Di contro sono veramente ardui da montare (circa 3 minuti l’uno, un tempo veramente troppo alto per il contesto professionale), e se non regolato a dovere rischia di aprirsi durante la consegna;
Nota non meno importante, la presenza della griglia rende impossibile mangiare direttamente nel cartone, un fattore che il cliente tende a non sottovalutare; - CIRO – The Original Pizza Box: trattengono molto bene il calore grazie al sistema brevettato per evitare la condensa. La pizza poggia su un contenitore in plastica 100% riciclabile, lavabile e riutilizzabile dal cliente, con rilievi sul fondo per avere un’idonea areazione, sopra il quale viene posto (all’ultimo strato) un coperchio di cartoncino alimentare. Sono dotati di fori laterali per far uscire il vapore, e sono per altro già pronti all’uso, vanno solo impilati.
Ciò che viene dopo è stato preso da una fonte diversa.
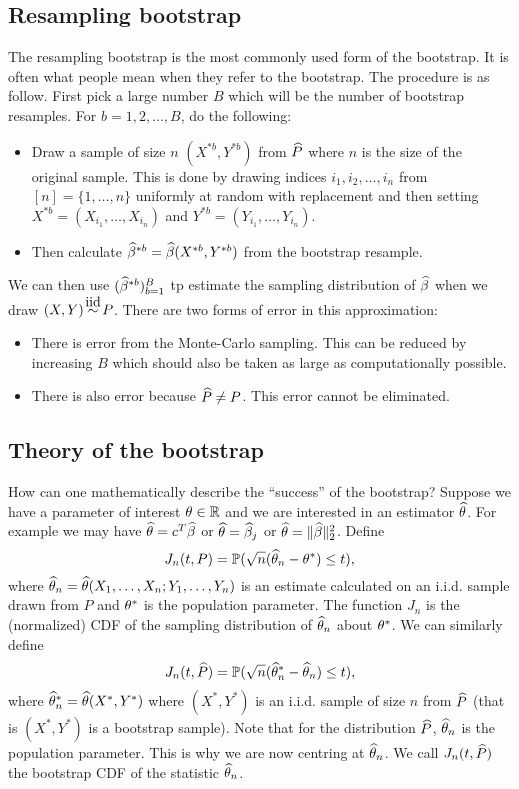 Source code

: \subsection{Resampling bootstrap}
The resampling bootstrap is the most commonly used form of the bootstrap. It is often what people mean when they refer to the bootstrap. The procedure is as follow. First pick a large number $B$ which will be the number of bootstrap resamples. For $b=1,2,\ldots, B$, do the following:
\begin{itemize}
    \item Draw a sample of size $n$ $(X^{*b},Y^{*b})$ from $\widehat{P}$ where $n$ is the size of the original sample. This is done by drawing indices $i_1,i_2,\ldots, i_n$ from $[n]=\{1,\ldots,n\}$ uniformly at random with replacement and then setting $X^{*b} =(X_{i_1}, \ldots , X_{i_n})$ and $Y^{*b} = (Y_{i_1},\ldots, Y_{i_n}).$
    \item  Then calculate $\widehat{\beta}^{*b} = \widehat{\beta}(X^{*b},Y^{*b})$ from the bootstrap resample.
\end{itemize}
We can then use $(\widehat{\beta}^{*b})_{b=1}^B$ tp estimate the sampling distribution of $\widehat{\beta}$ when we draw $(X,Y) \iid P$. There are two forms of error in this approximation:
\begin{itemize}
    \item There is error from the Monte-Carlo sampling. This can be reduced by increasing $B$ which should also be taken as large as computationally possible.
    \item There is also error because $\widehat{P}\neq P$. This error cannot be eliminated.
\end{itemize}
\subsection{Theory of the bootstrap} 
How can one mathematically describe the ``success'' of the bootstrap? Suppose we have a parameter of interest ${\theta} \in {\mathbb R}$ and we are interested in an estimator $\widehat{{\theta}}$. For example we may have $\widehat{{\theta}}=c^T\widehat{\beta}$ or $\widehat{{\theta}}=\widehat{\beta}_j$ or $\widehat{{\theta}}=\Vert \widehat{\beta}\Vert_2^2$. Define 
\[J_n(t,P) = {\mathbb{P}}(\sqrt{n}(\widehat{{\theta}}_n - {\theta}^*)\le t),\]
where $\widehat{{\theta}}_n = \widehat{{\theta}}(X_1,\ldots, X_n ; Y_1,\ldots, Y_n)$ is an estimate calculated on an i.i.d. sample drawn from $P$ and ${\theta}^*$ is the population parameter. The function $J_n$ is the (normalized) CDF of the sampling distribution of $\widehat{{\theta}}_n$ about ${\theta}^*$. We can similarly define 
\[J_n(t,\widehat{P}) = {\mathbb{P}}(\sqrt{n}(\widehat{{\theta}}^*_n - \widehat{{\theta}}_n)\le t),\]
where $\widehat{{\theta}}_n^* = \widehat{{\theta}}(X^*,Y^*)$ where $(X^*,Y^*)$ is an i.i.d. sample of size $n$ from $\widehat{P}$ (that is $(X^*,Y^*)$ is a bootstrap sample). Note that for the distribution $\widehat{P}$, $\widehat{{\theta}}_n$ is the population parameter. This is why we are now centring at $\widehat{{\theta}}_n$. We call $J_n(t,\widehat{P})$ the bootstrap CDF of the statistic $\widehat{{\theta}}_n$.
Di contro, hanno un costo molto più alto rispetto ai modelli concorrenti, e nel caso venissero impilati più di 5 alla volta tendono a crollare l’uno sull’altro schiacciando la pizza.
Ridurre i menu, e poi ridurli ancora
Nuova settimana, nuova brochure dell’ennesima pizzeria d’asporto spuntata fuori dal nulla (e che 9 su 10 chiuderà nel giro di un mese).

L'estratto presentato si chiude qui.